Exemplary embodiments of the present invention, when employing filtering by patterns of occurrence over time may be able to understand that the use of the word “goal” at time t=1 is associated with a distinct event from the use of that same word at time t=3 and understand that the word “Hornet” is important and associated with what may be a singular event of “Abby” scoring a “Goal” at time t=3, even though the frequency of occurrence of “Hornet” is less than that of “Brenda.”
A more detailed discussion of the above will be provided below with reference to the figures.
First, social media data may be received (Step S101). The social media data may be data derived from one or more social media sources. Each social media source may be an internet-based social network or may be, more generally, communication content generated as part of a social interaction between human or machine users, associated as peers, through an electronic communication network. The social media data may, for example, be obtained from one or more internet-based social networks and may include a real-time stream of messages that are sent between individuals or from an individual to a group. The social media data may be either structured or unstructured.
As an optional step, topic classification and/or sentiment analysis may be performed on the received social media data (Step S102). Topic classification may be understood herein to be the approach by which various words/phrases are grouped together into topics so that differing words/phrases within a particular set called a topic may be treated as the same word/phrase. Sentiment analysis may be used to determine a context of the use of each word/phrase/topic. In the simplest example, context may be characterized as either positive or negative, indicating whether the word/phrase/topic has been used in a positive or negative context. However, sentiment analysis may be performed with greater granularity. For example, multiple levels of positive and negative sentiment may be defined to characterize a degree to which the sentiment is expressed in its context. Sentiment may also be characterized as neutral. Sentiment may also be divided into categories, with the context of the word/phrase/topic being characterized. For example, sentiment analysis may be performed to determine whether a use of a word/phrase represents approval, sympathy, surprise, anxiety, fear, disapproval, confusion, etc. Moreover, sentiment analysis may be performed to provide a quantified value for one or more context categories. Topic classification and sentiment analysis may each be considered herein to be “text analytics” and accordingly, the performance of either sentiment analysis or topic classification may be herein referred to as text analytics.

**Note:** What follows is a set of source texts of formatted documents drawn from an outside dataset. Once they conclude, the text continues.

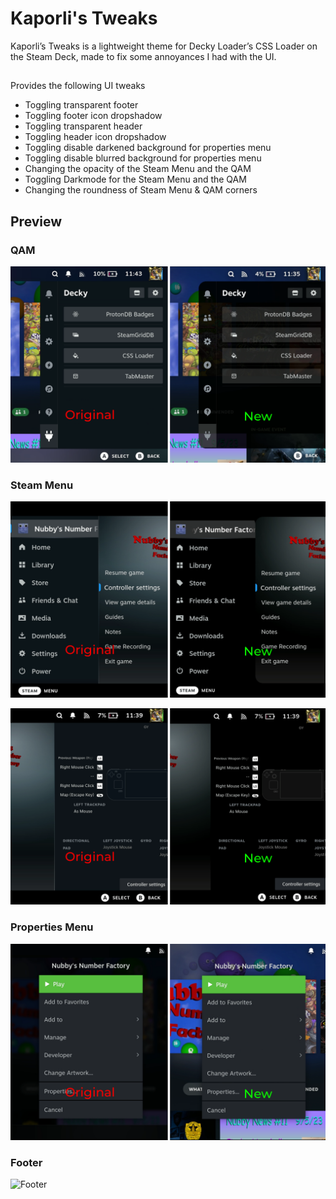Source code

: # Kaporli's Tweaks

Kaporli’s Tweaks is a lightweight theme for Decky Loader’s CSS Loader on the Steam Deck, made to fix some annoyances I had with the UI.

##
Provides the following UI tweaks  
* Toggling transparent footer  
* Toggling footer icon dropshadow
* Toggling transparent header  
* Toggling header icon dropshadow
* Toggling disable darkened background for properties menu  
* Toggling disable blurred background for properties menu  
* Changing the opacity of the Steam Menu and the QAM
* Toggling Darkmode for the Steam Menu and the QAM
* Changing the roundness of Steam Menu & QAM corners

## Preview

### QAM
![QAM](images/qam_comp.png)

### Steam Menu
![Steam Menu 1](images/ste_comp1.png)

![Steam Menu 2](images/ste_comp2.png)

### Properties Menu
![Properties Menu](images/prop_comp.png)

### Footer
![Footer](images/scr_comp.png)
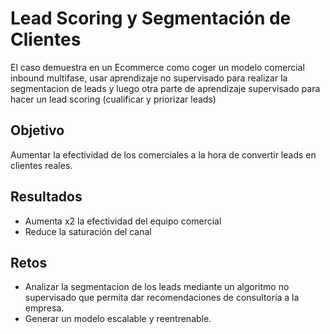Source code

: # Lead Scoring y Segmentación de Clientes

El caso demuestra en un Ecommerce como coger un modelo comercial inbound multifase, usar aprendizaje no supervisado para realizar la segmentacion de leads y luego otra parte de aprendizaje supervisado para hacer un lead scoring (cualificar y priorizar leads)

## Objetivo

Aumentar la efectividad de los comerciales a la hora de convertir leads en clientes reales.

## Resultados

* Aumenta x2 la efectividad del equipo comercial
* Reduce la saturación del canal

## Retos

* Analizar la segmentacion de los leads mediante un algoritmo no supervisado que permita dar recomendaciones de consultoría a la empresa.
* Generar un modelo escalable y reentrenable.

As mentioned above, use of text analytics is an optional step and may be omitted. However, where sentiment analysis is used, the outcome of the analysis may be used to treat examples of the invocation of a word/phrase/topic within the social media data stream as if it were a different word/phrase/topic depending on the sentiment measure attributed to it. For example, the use of the word “goal” in a positive context may be treated as a distinct word than use of the word “goal” in a negative context. Accordingly, the determination as to whether a word/phrase/topic correlates with another word/phrase/topic may be performed with respect to the context of the word/phrase/topic. For example, exemplary embodiments of the present invention may be concerned with whether the use of a word/phrase/topic in a particular context is correlated with the use of a trending and/or popular word/phrase/topic.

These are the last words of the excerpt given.